Work task> Search the records for lines that contain the word "슬기슬기". Copy them all.

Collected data
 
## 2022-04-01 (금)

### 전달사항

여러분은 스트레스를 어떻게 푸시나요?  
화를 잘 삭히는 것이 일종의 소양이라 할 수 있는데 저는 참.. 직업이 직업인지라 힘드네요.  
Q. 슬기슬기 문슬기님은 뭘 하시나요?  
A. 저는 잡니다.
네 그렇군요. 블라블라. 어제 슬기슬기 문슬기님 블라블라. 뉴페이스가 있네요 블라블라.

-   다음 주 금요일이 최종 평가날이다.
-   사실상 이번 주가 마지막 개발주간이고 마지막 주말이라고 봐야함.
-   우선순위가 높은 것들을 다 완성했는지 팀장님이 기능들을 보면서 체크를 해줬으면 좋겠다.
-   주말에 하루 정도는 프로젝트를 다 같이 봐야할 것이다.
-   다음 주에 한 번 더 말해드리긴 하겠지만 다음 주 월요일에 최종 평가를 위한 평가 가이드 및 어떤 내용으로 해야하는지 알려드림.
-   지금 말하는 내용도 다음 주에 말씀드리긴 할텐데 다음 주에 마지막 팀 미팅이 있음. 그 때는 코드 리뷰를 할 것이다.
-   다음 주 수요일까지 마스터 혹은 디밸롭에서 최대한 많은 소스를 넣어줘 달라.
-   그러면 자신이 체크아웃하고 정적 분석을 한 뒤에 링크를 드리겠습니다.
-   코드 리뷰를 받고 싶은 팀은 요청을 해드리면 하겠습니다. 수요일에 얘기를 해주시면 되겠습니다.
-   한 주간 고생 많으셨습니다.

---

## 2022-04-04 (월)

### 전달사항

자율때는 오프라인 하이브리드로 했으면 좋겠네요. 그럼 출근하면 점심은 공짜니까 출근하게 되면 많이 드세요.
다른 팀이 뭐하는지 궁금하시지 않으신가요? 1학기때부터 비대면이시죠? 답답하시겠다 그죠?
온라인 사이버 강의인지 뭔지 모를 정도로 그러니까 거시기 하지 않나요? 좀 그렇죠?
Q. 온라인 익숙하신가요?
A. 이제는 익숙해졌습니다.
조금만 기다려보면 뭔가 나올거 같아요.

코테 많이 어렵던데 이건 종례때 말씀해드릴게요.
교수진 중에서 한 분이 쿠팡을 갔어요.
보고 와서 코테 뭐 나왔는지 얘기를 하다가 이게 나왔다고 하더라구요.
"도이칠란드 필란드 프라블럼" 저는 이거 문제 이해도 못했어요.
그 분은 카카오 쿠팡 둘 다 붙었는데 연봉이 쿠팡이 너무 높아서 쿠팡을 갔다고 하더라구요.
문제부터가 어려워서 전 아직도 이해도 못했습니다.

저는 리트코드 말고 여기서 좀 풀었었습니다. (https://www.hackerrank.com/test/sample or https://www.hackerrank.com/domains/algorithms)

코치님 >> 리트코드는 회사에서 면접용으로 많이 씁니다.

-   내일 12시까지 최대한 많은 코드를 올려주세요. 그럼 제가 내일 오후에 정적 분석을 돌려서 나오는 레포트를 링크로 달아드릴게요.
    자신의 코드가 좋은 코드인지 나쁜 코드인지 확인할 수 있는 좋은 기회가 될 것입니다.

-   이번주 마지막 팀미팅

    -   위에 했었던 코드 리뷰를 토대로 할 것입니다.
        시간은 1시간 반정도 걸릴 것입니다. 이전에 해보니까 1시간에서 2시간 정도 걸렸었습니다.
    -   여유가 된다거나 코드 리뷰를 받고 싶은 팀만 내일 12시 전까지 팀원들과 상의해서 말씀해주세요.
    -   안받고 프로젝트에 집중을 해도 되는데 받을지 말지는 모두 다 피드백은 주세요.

Exercise response>
Q. 슬기슬기 문슬기님은 뭘 하시나요?  
네 그렇군요. 블라블라. 어제 슬기슬기 문슬기님 블라블라. 뉴페이스가 있네요 블라블라.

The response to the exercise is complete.